During the Milan Design Week 2025, Dilmos presented Fragmenti, the new collection signed by Daniele Papuli: a dialogue between sculpture and object, set in a visionary scenario brought to life by the lightness and strength of an eternal material, paper. For this occasion, Papuli explores for the first time a sensory environment, where the furnishings become protagonists of a unique visual and tactile experience. From tables to vanity, wall-mounted bookcases to console, every piece from the collection is meticulously handcrafted by the artist, who describes himself as a “sculptographer.” Daniele Papuli, with Fragmenti, continues his thirty-year research exploring the use of paper as a sculptural and functional material: a fluid and dynamic investigation that merges the volumetric forms of sculpture and material expressions of paper itself.
Daniele Papuli thus reflects on everyday gestures, on the relationship with objects and on emotional involvement, all inscribed in an intimate and contemplative dimension emphasised by the suspended site-specific installation, called ULA. The installation, that guides the visitor through the collection, is a cluster of hand-cut white sheets of paper that filter the light, evoking the lightness and softness of clouds.
Daniele Papuli's collection unveils its material complexity, revealing a long and multi-staged crafting process. It all begins with the research and selection of papers of various types – recycled or new sheets from paper mills with forestry certifications – chosen for colour and weight. The paper undergoes a process of deconstruction, reduced to thin strips a few centimetres wide, through both mechanical and manual cutting. This way, new compositional morphologies are identified, and the structuring of volumes proceeds in a kind of polychrome inlay. The artist then combines and experiments with Isocell fibre, a cellulose-based compound used industrially, reshaped and mixed with natural earths and oxides to create new material and chromatic identities.

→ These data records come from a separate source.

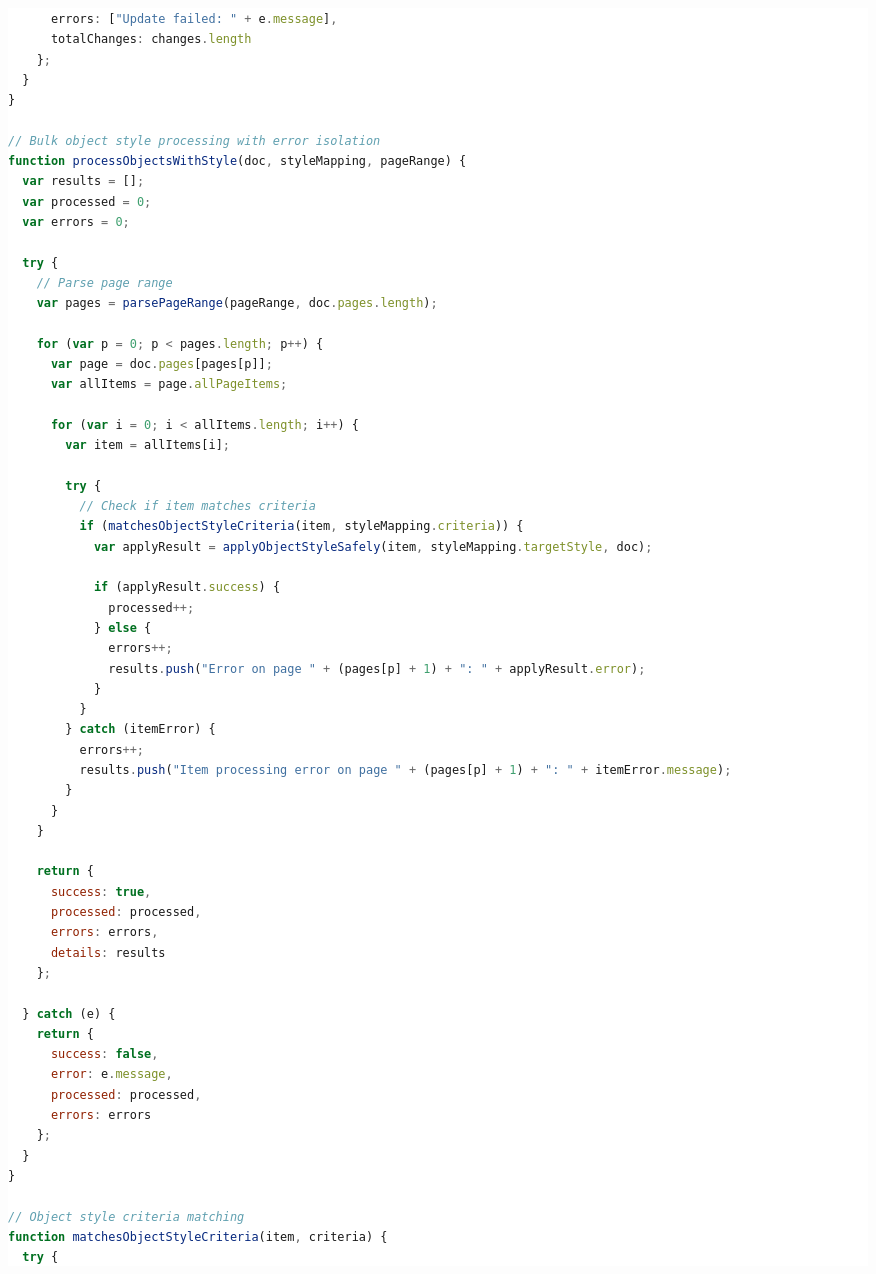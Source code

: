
 ```javascript
      errors: ["Update failed: " + e.message],
      totalChanges: changes.length
    };
  }
}

// Bulk object style processing with error isolation
function processObjectsWithStyle(doc, styleMapping, pageRange) {
  var results = [];
  var processed = 0;
  var errors = 0;
  
  try {
    // Parse page range
    var pages = parsePageRange(pageRange, doc.pages.length);
    
    for (var p = 0; p < pages.length; p++) {
      var page = doc.pages[pages[p]];
      var allItems = page.allPageItems;
      
      for (var i = 0; i < allItems.length; i++) {
        var item = allItems[i];
        
        try {
          // Check if item matches criteria
          if (matchesObjectStyleCriteria(item, styleMapping.criteria)) {
            var applyResult = applyObjectStyleSafely(item, styleMapping.targetStyle, doc);
            
            if (applyResult.success) {
              processed++;
            } else {
              errors++;
              results.push("Error on page " + (pages[p] + 1) + ": " + applyResult.error);
            }
          }
        } catch (itemError) {
          errors++;
          results.push("Item processing error on page " + (pages[p] + 1) + ": " + itemError.message);
        }
      }
    }
    
    return {
      success: true,
      processed: processed,
      errors: errors,
      details: results
    };
    
  } catch (e) {
    return {
      success: false,
      error: e.message,
      processed: processed,
      errors: errors
    };
  }
}

// Object style criteria matching
function matchesObjectStyleCriteria(item, criteria) {
  try {
```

Both techniques reflect the evolutionary process of paper, often associated with fragility, which here becomes solid, malleable, and resilient. Daniele Papuli's work thus connects with and draws near to the very source of paper, the tree, while at other times it distances itself, suggesting other materials and visions. An emblematic example is the rectangular table that, at one corner, features a knot resembling that of a tree, while the grooves evoke the natural surfaces of bark. In other pieces, such as the round table, the bluish hues of the paper inlay call to mind organic shapes similar to marine fossils. All the furniture, characterised by a polychrome inlay combined with a cellulose paste, is then treated on the surface to create vibrant, pearlescent layers.